Finalmente el minuto llegó a su fin. Trepamos al bote y nos atamos mientras tratamos de calentarnos. Nuestros cuerpos estaban morados. Dijimos muchas malas palabras; fui derecho al salón comedor completamente famélico y comí unas 7.000 porciones de pizza.
Muy lentamente, la sensibilidad volvió a mis dedos, excepto por el dedo mayor de la mano derecha. Después de todos estos meses, aún noto una pequeña zona entumecida en la punta. Y se ha convertido en mi recordatorio permanente de un viaje que no puedo recordar pero que por muchísimas razones no quisiera olvidar jamás.
El hielo se había extendido particularmente el invierno pasado; cinco trabajadores de la Estación Palme, un pequeño puesto de investigación estadounidense, habían quedado allí retenidos durante varios meses aún después de las fechas de finalización de sus tareas. Llegó la noticia de que realmente querían volver a casa.
Para buscarlos, navegamos por el Estrecho de Gerlache y atravesamos el Canal de Neumayer, abriéndonos paso entre témpanos que eran lo suficientemente grandes como para transportar focas. El polvo que se desprendía de las avalanchas subía por las montañas que nos rodeaban y el hielo estallaba como cables de alta tensión. Doblamos en el Estrecho de Bismarck y dejamos atrás una estela en el agua que pronto desaparecería. Fragmentos de témpanos golpeaban el casco del barco.

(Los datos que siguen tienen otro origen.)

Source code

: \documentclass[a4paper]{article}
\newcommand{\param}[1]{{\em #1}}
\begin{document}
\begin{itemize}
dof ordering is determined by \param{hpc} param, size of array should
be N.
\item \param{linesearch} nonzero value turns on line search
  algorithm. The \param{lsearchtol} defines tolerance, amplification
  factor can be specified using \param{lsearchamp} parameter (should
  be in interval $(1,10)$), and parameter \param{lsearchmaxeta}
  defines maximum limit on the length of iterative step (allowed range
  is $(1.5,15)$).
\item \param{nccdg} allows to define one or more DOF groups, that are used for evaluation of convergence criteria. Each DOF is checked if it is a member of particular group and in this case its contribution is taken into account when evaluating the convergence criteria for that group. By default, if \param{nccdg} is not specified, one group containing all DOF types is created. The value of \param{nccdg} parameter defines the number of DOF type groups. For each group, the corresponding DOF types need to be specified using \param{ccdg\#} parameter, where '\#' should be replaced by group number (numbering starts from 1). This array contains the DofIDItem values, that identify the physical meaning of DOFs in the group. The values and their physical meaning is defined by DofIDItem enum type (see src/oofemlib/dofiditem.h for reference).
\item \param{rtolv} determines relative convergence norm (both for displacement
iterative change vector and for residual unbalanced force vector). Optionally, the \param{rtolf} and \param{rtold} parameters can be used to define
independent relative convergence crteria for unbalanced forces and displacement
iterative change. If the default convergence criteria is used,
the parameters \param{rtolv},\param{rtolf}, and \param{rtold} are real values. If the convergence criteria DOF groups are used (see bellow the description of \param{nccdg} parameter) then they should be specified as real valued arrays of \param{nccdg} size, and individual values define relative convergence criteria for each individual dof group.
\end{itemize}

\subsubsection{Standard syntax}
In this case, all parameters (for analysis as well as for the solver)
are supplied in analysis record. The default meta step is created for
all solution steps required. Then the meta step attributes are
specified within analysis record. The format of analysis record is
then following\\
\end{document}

Luego pudimos ver la Estación Palmer, un conjunto de edificios azulados y metálicos, barriles de petróleo y contenedores dispuestos sobre rocas grisáceas. El puente y la proa estaban llenos de espectadores y unos 40 residentes de la estación agrupados en la costa nos saludaban. Vimos un hombre alto y con cabello largo que frotaba sus manos con ansiedad. Era uno de los cinco que debían haber regresado ya y ahora podíamos recoger también a los otros que esperaban entusiasmados.

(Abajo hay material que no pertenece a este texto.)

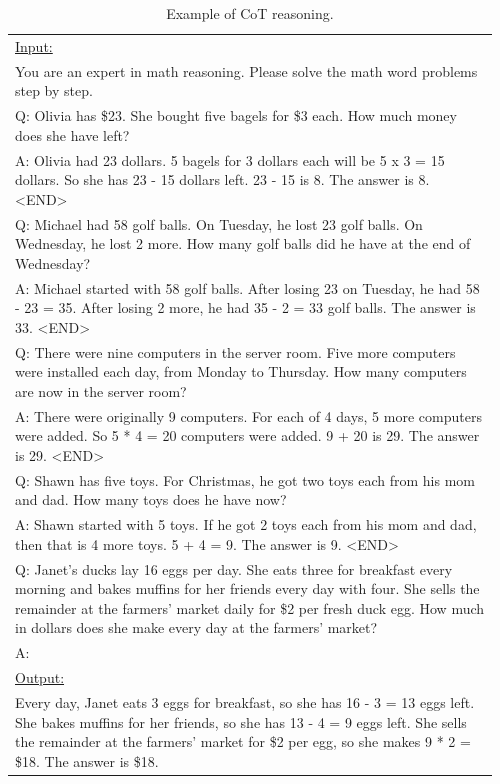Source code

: \documentclass[10pt]{article} %
\begin{document}
      \begin{table}[t]
        \caption{Example of CoT reasoning.}
        \label{tab:cot-reasoning}
        \begin{center}
        \begin{tabular}{|p{0.96\linewidth}|}
        \hline
        \underline{Input:}\\
        You are an expert in math reasoning. Please solve the math word problems step by step.\\
        Q: Olivia has \$23. She bought five bagels for \$3 each. How much money does she have left?\\
        A: Olivia had 23 dollars. 5 bagels for 3 dollars each will be 5 x 3 = 15 dollars. So she has 23 - 15 dollars left. 23 - 15 is 8. The answer is 8. \textless END\textgreater\\
        Q: Michael had 58 golf balls. On Tuesday, he lost 23 golf balls. On Wednesday, he lost 2 more. How many golf balls did he have at the end of Wednesday?\\
        A: Michael started with 58 golf balls. After losing 23 on Tuesday, he had 58 - 23 = 35. After losing 2 more, he had 35 - 2 = 33 golf balls. The answer is 33. \textless END\textgreater\\
        Q: There were nine computers in the server room. Five more computers were installed each day, from Monday to Thursday. How many computers are now in the server room?\\
        A: There were originally 9 computers. For each of 4 days, 5 more computers were added. So 5 * 4 = 20 computers were added. 9 + 20 is 29. The answer is 29. \textless END\textgreater\\
        Q: Shawn has five toys. For Christmas, he got two toys each from his mom and dad. How many toys does he have now?\\
        A: Shawn started with 5 toys. If he got 2 toys each from his mom and dad, then that is 4 more toys. 5 + 4 = 9. The answer is 9. \textless END\textgreater\\
        Q: Janet’s ducks lay 16 eggs per day. She eats three for breakfast every morning and bakes muffins for her friends every day with four. She sells the remainder at the farmers' market daily for \$2 per fresh duck egg. How much in dollars does she make every day at the farmers' market?\\
        A: \\
        \hline
        \underline{Output:} \\
        Every day, Janet eats 3 eggs for breakfast, so she has 16 - 3 = 13 eggs left.
        She bakes muffins for her friends, so she has 13 - 4 = 9 eggs left.
        She sells the remainder at the farmers' market for \$2 per egg, so she makes 9 * 2 = \$18.
        The answer is \$18.\\
        \hline
        \end{tabular}
        \end{center}
        \end{table}
\end{document}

Científicos y otros trabajadores de la Estación Palmer cruzaron hasta el barco en botes inflables. Mientras abordaban, pensé que debían sentirse como si estuvieran regresando de la Luna. En verdad sentían como si hubieran aterrizado allí. El hombre alto había pasado siete meses en dicha estación, había transcurrido ya un implacable invierno y una primavera en la que nada se derrite. Se dirigió derecho al bar del barco y su expresión al tomar el primer trago de cerveza hizo que quisiéramos saber todo lo que él sabía.

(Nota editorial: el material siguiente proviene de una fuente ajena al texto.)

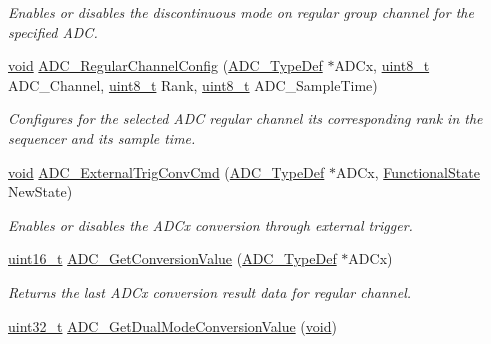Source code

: \begin{DoxyCompactItemize}
\begin{DoxyCompactList}\small\item\em Enables or disables the discontinuous mode on regular group channel for the specified A\+DC. \end{DoxyCompactList}\item 
\hyperlink{usb__devapi_8h_afabf60e7f57651d6d595a02c75f07cd0}{void} \hyperlink{group___a_d_c___exported___functions_gac531adb577b648d4bb8881f2ed627d52}{A\+D\+C\+\_\+\+Regular\+Channel\+Config} (\hyperlink{struct_a_d_c___type_def}{A\+D\+C\+\_\+\+Type\+Def} $\ast$A\+D\+Cx, \hyperlink{_p_e___types_8h_aba7bc1797add20fe3efdf37ced1182c5}{uint8\+\_\+t} A\+D\+C\+\_\+\+Channel, \hyperlink{_p_e___types_8h_aba7bc1797add20fe3efdf37ced1182c5}{uint8\+\_\+t} Rank, \hyperlink{_p_e___types_8h_aba7bc1797add20fe3efdf37ced1182c5}{uint8\+\_\+t} A\+D\+C\+\_\+\+Sample\+Time)
\begin{DoxyCompactList}\small\item\em Configures for the selected A\+DC regular channel its corresponding rank in the sequencer and its sample time. \end{DoxyCompactList}\item 
\hyperlink{usb__devapi_8h_afabf60e7f57651d6d595a02c75f07cd0}{void} \hyperlink{group___a_d_c___exported___functions_ga3ae92d7940a16c898223374a5857f509}{A\+D\+C\+\_\+\+External\+Trig\+Conv\+Cmd} (\hyperlink{struct_a_d_c___type_def}{A\+D\+C\+\_\+\+Type\+Def} $\ast$A\+D\+Cx, \hyperlink{agilefox_2library_2inc_2stm32f10x__type_8h_ac9a7e9a35d2513ec15c3b537aaa4fba1}{Functional\+State} New\+State)
\begin{DoxyCompactList}\small\item\em Enables or disables the A\+D\+Cx conversion through external trigger. \end{DoxyCompactList}\item 
\hyperlink{_p_e___types_8h_a1f1825b69244eb3ad2c7165ddc99c956}{uint16\+\_\+t} \hyperlink{group___a_d_c___exported___functions_gaaf74221c285ec5dab5e66baf7bec6bd3}{A\+D\+C\+\_\+\+Get\+Conversion\+Value} (\hyperlink{struct_a_d_c___type_def}{A\+D\+C\+\_\+\+Type\+Def} $\ast$A\+D\+Cx)
\begin{DoxyCompactList}\small\item\em Returns the last A\+D\+Cx conversion result data for regular channel. \end{DoxyCompactList}\item 
\hyperlink{_p_e___types_8h_a33594304e786b158f3fb30289278f5af}{uint32\+\_\+t} \hyperlink{group___a_d_c___exported___functions_gac5a4792dc29ef7ff6bfbce9f37e8a668}{A\+D\+C\+\_\+\+Get\+Dual\+Mode\+Conversion\+Value} (\hyperlink{usb__devapi_8h_afabf60e7f57651d6d595a02c75f07cd0}{void})

\end{DoxyCompactItemize}
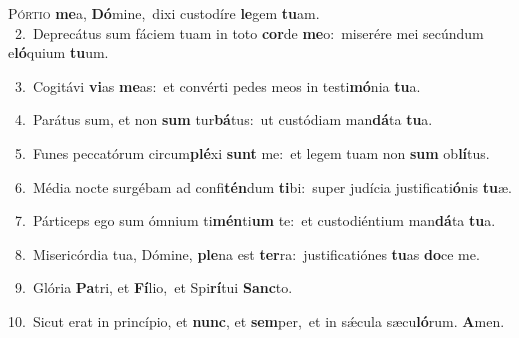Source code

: \lettrine{\initial\textcolor{\initialcolor}{P}}{órtio} \textbf{me}\-a, \textbf{Dó}\-mine,~\star dixi custodíre \textbf{le}\-gem \textbf{tu}\-am.\\
{\numbfont\textcolor{\numbcolor}{~2.}}~Deprecátus sum fáciem tuam in toto \textbf{cor}\-de \textbf{me}\-o:~\star miserére mei secúndum e\-\textbf{ló}\-quium \textbf{tu}\-um.\par
{\numbfont\textcolor{\numbcolor}{~3.}}~Cogitávi \textbf{vi}\-as \textbf{me}\-as:~\star et convérti pedes meos in testi\-\textbf{mó}\-nia \textbf{tu}\-a.\par
{\numbfont\textcolor{\numbcolor}{~4.}}~Parátus sum, et non \textbf{sum} tur\-\textbf{bá}\-tus:~\star ut custódiam man\-\textbf{dá}\-ta \textbf{tu}\-a.\par
{\numbfont\textcolor{\numbcolor}{~5.}}~Funes peccatórum circum\-\textbf{plé}\-xi \textbf{sunt} me:~\star et legem tuam non \textbf{sum} ob\-\textbf{lí}\-tus.\par
{\numbfont\textcolor{\numbcolor}{~6.}}~Média nocte surgébam ad confi\-\textbf{tén}\-dum \textbf{ti}\-bi:~\star super judícia justificati\-\textbf{ó}\-nis \textbf{tu}\-æ.\par
{\numbfont\textcolor{\numbcolor}{~7.}}~Párticeps ego sum ómnium ti\-\textbf{mén}\-ti\textbf{um} te:~\star et custodiéntium man\-\textbf{dá}\-ta \textbf{tu}\-a.\par
{\numbfont\textcolor{\numbcolor}{~8.}}~Misericórdia tua, Dómine, \textbf{ple}\-na est \textbf{ter}\-ra:~\star justificatiónes \textbf{tu}\-as \textbf{do}\-ce me.\par
{\numbfont\textcolor{\numbcolor}{~9.}}~Glória \textbf{Pa}\-tri, et \textbf{Fí}\-lio,~\star et Spi\-\textbf{rí}\-tui \textbf{Sanc}\-to.\par
{\numbfont\textcolor{\numbcolor}{10.}}~Sicut erat in princípio, et \textbf{nunc}\-, et \textbf{sem}\-per,~\star et in sǽcula sæcu\-\textbf{ló}\-rum. \textbf{A}\-men.\par
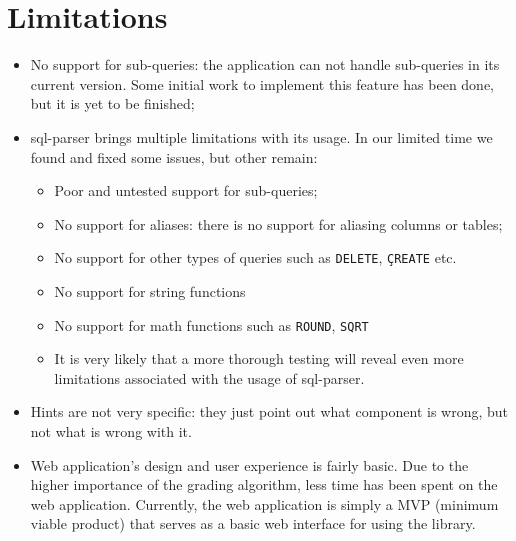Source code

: \section{Limitations}
\begin{itemize}
    \item No support for sub-queries: the application can not handle sub-queries in its current version. Some initial work to implement this feature has been done, but it is yet to be finished;
    \item sql-parser brings multiple limitations with its usage. In our limited time we found and fixed some issues, but other remain:
    \begin{itemize}
        \item Poor and untested support for sub-queries;
        \item No support for aliases: there is no support for aliasing columns or tables;
        \item No support for other types of queries such as \texttt{DELETE}, \texttt{ÇREATE} etc.
        \item No support for string functions
        \item No support for math functions such as \texttt{ROUND}, \texttt{SQRT}
        \item It is very likely that a more thorough testing will reveal even more limitations associated with the usage of sql-parser.
    \end{itemize}
    \item Hints are not very specific: they just point out what component is wrong, but not what is wrong with it.
    \item Web application's design and user experience is fairly basic. Due to the higher importance of the grading algorithm, less time has been spent on the web application. Currently, the web application is simply a MVP (minimum viable product) that serves as a basic web interface for using the library.
\end{itemize}

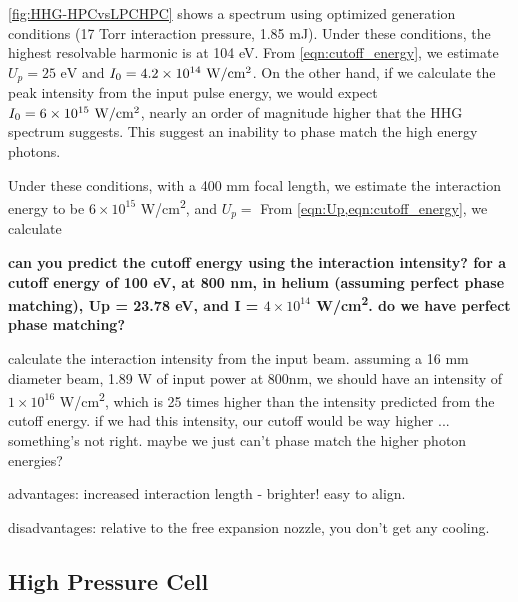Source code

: \cref{fig:HHG-HPCvsLPCHPC} shows a spectrum using optimized generation conditions (17 Torr interaction pressure, 1.85 mJ). Under these conditions, the highest resolvable harmonic is at 104 eV. From \cref{eqn:cutoff_energy}, we estimate $U_p = 25 \textrm{ eV}$ and $I_0 = 4.2 \times 10^{14} \textrm{ W/cm\textsuperscript{2}}$. On the other hand, if we calculate the peak intensity from the input pulse energy, we would expect $I_0 = 6 \times 10^{15} \textrm{ W/cm\textsuperscript{2}}$, nearly an order of magnitude higher that the HHG spectrum suggests. This suggest an inability to phase match the high energy photons.

Under these conditions, with a 400 mm focal length, we estimate the interaction energy to be $6 \times 10^{15}$ W/cm\textsuperscript{2}, and $U_p = $ From \cref{eqn:Up,eqn:cutoff_energy}, we calculate 




\textbf{can you predict the cutoff energy using the interaction intensity? for a cutoff energy of 100 eV, at 800 nm, in helium (assuming perfect phase matching), Up = 23.78 eV, and I = $4 \times 10^{14}$ W/cm\textsuperscript{2}. do we have perfect phase matching?}

calculate the interaction intensity from the input beam. assuming a 16 mm diameter beam, 1.89 W of input power at 800nm, we should have an intensity of $1 \times 10^{16}$ W/cm\textsuperscript{2}, which is 25 times higher than the intensity predicted from the cutoff energy. if we had this intensity, our cutoff would be way higher ... something's not right. maybe we just can't phase match the higher photon energies? 



advantages: increased interaction length - brighter! easy to align.

disadvantages: relative to the free expansion nozzle, you don't get any cooling.

\subsection{High Pressure Cell}
\label{sec:HPC}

Un grupo de pasajeros curiosos rodeaban al hombre y a sus otros compañeros. Se veían casi alarmados por su peculiar fama. Durante los meses que estuvieron allí, se habían convertido en sombras de lo que eran. Habían olvidado la sensación de una larga ducha de agua caliente y el aroma de las naranjas, pero también habían olvidado cómo sobrevivir entre los vivos.
Cuando regresamos al Canal de Beagle, los cinco de la Estación Palmer estaban parados en la parte más alta del barco. Miraban Ushuaia de la misma manera que nosotros habíamos mirado a las Islas Shetland del Sur días atrás, antes de haber aprendido a creer.
Luego de pasar un tiempo suficiente en la Antártida, deja de ser un fantasma. Se vuelve real y es el resto del mundo, el resto de nosotros, quienes nos convertimos en fantasmas. Por primera vez en meses, esos cinco hombres y mujeres vieron el pasto. Vieron árboles con hojas en sus ramas. Vieron autos y vieron colores. Un avión despegó en el aeropuerto, y el hombre alto sacudió la cabeza. “Prácticamente había olvidado que podíamos hacer eso”, dijo y rió.
Las mejores montañas están escondidas. Las mejores montañas están justo frente a nuestros ojos.